Nueva crisis política completó la evolución deseada por los primates directores de la Enseñanza. Dejó la cartera de Instrucción pública el Duque de Alba, y en su lugar fue nombrado D. Elías Tormo, quien trajo como Subsecretario al Sr. García Morente, muy bien relacionado con los elementos izquierdistas universitarios. Tan pronto como Tormo fue ministro, se precipitó a darnos el cese a ciertos [132] elementos que habíamos colaborado con matiz independiente, y hasta derechista, en los años anteriores, como D. Miguel Vegas y yo. No se libraron del «barrido» algunos de los votantes de la cátedra que después fue adjudicada a Fernando de los Ríos. Recuerdo entre ellos al Sr. Manzanares: lo que demuestra el poco resultado que a veces tienen las complacencias indebidas. Quedé libre de un intenso, aunque no siempre grato trabajo, y llené mi experiencia con nuevas enseñanzas sobre la vida y los hombres; entre estos últimos, con los que, apareciendo de matiz francamente religioso, proceden en los momentos decisivos cual si fuesen perdidos demagogos.

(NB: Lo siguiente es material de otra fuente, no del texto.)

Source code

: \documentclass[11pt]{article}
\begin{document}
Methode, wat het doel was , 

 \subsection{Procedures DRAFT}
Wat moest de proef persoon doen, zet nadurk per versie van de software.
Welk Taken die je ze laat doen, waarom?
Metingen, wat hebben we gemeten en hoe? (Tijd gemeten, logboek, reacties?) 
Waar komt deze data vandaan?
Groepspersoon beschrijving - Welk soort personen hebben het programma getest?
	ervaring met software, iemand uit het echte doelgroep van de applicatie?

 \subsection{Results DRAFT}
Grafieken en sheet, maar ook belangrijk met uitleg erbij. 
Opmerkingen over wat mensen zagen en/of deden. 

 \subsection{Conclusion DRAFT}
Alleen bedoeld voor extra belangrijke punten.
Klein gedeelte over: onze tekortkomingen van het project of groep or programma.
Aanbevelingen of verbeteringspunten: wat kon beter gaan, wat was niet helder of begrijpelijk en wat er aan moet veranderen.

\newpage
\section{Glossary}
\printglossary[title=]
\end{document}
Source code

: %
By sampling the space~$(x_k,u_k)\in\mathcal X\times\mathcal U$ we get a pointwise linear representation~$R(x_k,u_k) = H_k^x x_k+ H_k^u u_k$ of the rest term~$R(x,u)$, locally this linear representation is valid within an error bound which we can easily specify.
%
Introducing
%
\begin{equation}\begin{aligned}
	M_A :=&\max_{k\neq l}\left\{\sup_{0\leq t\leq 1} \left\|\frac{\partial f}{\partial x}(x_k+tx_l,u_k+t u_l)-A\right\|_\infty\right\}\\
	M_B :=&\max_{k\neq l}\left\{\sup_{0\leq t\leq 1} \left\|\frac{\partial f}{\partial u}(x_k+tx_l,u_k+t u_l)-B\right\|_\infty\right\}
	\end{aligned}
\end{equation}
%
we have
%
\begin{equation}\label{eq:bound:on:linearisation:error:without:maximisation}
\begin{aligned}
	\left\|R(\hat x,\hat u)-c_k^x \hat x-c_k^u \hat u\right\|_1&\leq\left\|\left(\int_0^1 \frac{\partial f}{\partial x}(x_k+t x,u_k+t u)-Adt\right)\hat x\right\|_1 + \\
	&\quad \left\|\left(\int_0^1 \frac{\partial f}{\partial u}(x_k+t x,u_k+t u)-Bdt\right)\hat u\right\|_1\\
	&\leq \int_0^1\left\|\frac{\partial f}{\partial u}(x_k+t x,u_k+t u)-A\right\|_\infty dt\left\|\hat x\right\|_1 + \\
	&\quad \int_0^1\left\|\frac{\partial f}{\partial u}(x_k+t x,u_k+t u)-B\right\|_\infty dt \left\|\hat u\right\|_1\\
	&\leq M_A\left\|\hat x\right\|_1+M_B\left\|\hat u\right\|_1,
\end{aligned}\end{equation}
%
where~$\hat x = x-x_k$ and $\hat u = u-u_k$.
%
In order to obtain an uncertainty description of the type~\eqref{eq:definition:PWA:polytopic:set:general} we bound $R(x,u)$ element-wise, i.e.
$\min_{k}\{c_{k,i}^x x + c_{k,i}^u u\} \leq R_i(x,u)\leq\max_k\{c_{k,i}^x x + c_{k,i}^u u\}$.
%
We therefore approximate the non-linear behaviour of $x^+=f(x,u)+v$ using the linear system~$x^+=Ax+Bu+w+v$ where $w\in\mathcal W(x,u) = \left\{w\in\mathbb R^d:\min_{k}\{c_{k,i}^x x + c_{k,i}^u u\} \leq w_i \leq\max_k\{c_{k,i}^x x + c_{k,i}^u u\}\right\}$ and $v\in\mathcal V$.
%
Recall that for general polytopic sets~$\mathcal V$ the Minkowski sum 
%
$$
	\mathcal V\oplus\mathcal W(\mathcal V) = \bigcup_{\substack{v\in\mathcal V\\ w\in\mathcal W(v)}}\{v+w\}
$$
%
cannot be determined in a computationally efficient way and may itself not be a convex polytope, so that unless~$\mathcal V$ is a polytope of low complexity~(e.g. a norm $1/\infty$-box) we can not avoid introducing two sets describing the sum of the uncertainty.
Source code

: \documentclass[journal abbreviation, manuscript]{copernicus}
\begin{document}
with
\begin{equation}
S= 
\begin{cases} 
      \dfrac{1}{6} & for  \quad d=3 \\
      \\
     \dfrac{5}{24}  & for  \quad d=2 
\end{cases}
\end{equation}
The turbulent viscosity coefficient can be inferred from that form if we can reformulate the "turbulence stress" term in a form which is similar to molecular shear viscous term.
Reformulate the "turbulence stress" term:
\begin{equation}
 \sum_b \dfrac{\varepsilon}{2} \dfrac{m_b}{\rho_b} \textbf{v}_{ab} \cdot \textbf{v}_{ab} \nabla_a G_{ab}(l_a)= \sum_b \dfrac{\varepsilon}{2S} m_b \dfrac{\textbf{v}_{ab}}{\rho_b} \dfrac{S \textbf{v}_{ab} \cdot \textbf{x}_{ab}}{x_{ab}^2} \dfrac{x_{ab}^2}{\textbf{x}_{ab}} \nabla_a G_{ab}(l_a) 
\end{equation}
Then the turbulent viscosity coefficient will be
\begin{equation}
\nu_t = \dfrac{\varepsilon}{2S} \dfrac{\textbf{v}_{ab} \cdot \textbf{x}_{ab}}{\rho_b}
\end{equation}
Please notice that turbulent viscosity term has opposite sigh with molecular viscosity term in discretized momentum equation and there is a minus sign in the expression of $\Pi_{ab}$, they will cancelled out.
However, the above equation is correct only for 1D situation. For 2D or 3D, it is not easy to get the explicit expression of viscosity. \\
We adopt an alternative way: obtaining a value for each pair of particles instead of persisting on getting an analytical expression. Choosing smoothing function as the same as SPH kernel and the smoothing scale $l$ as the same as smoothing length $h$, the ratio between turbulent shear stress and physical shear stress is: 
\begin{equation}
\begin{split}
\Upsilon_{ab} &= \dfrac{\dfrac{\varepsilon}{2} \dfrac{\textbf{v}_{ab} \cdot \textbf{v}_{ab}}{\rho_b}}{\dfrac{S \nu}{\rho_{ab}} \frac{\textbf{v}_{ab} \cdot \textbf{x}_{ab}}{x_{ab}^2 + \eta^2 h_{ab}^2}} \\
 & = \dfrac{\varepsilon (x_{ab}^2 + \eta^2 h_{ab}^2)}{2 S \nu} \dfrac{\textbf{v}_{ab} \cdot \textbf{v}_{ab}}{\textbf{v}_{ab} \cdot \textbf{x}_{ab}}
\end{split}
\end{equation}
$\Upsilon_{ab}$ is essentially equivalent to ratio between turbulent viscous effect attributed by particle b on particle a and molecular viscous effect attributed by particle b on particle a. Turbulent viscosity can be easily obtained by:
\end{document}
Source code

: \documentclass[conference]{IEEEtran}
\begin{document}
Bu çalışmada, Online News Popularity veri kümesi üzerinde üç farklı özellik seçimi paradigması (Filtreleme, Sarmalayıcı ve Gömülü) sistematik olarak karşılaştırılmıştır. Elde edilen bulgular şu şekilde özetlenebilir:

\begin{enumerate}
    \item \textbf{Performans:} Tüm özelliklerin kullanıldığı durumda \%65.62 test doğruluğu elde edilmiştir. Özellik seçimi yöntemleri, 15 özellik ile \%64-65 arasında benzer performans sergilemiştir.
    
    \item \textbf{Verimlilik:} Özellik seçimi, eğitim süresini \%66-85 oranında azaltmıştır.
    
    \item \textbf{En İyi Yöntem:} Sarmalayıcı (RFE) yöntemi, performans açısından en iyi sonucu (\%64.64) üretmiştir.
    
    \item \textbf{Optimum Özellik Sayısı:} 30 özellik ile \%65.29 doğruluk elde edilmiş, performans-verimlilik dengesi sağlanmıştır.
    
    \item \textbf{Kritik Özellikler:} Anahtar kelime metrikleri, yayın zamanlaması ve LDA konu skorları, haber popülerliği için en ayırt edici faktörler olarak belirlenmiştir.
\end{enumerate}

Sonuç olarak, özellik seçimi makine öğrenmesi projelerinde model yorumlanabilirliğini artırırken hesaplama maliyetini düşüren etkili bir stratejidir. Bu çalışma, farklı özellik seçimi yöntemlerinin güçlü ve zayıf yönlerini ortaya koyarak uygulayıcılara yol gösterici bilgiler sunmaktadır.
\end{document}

Tranquilo me hallaba en mi casa, dedicado exclusivamente a mi cátedra y a mis clientes, cuando, al cabo de algunos meses de haber dejado el Consejo, recibí una noche la visita de una comisión de estudiantes católicos que venían a quejarse de lo que en la Universidad les había sucedido. Contaban que, habiéndose dirigido al Rector para que les facilitara un local, con objeto de celebrar una asamblea pacífica, éste se había opuesto a ello, al mismo tiempo que concedía el permiso a escolares pertenecientes a la FUE. Deseaban, en vista de la negativa a sus pretensiones, dada también por el Sr. Tormo, realizar un acto de protesta extrauniversitario, en el cual pretendían que yo tomase parte. Mi primer movimiento fue el de rechazar la oferta, puesto que [133] no me consideraba, entre los profesores, con matiz derechista tan destacado como para intervenir en el mitin que proyectaban realizar en el Teatro Alcázar. Pedí un plazo para reflexionar, sin embargo. En aquella noche medité sobre la falta de valor de aquellos colegas míos que no apoyaban una tan justa demanda. Creí ver que un sentido de justicia nos debía mover en pro de una defensa natural; que, precisamente por tener un espíritu independiente, me hallaba, caballerosamente pensando, en el imperativo moral de mi modesto auxilio a jóvenes escolares tal vez más distantes de mí ideológicamente que otros –no me refiero, claro está, a los de la FUE–; pero que, por el hecho de ser discípulos míos, merecían todo mi afecto y ayuda ante una tan notoria falta de equidad como era la cometida por las autoridades académicas. En suma, admití el encargo y me dispuse a ocupar la tribuna del Teatro Alcázar en un próximo domingo.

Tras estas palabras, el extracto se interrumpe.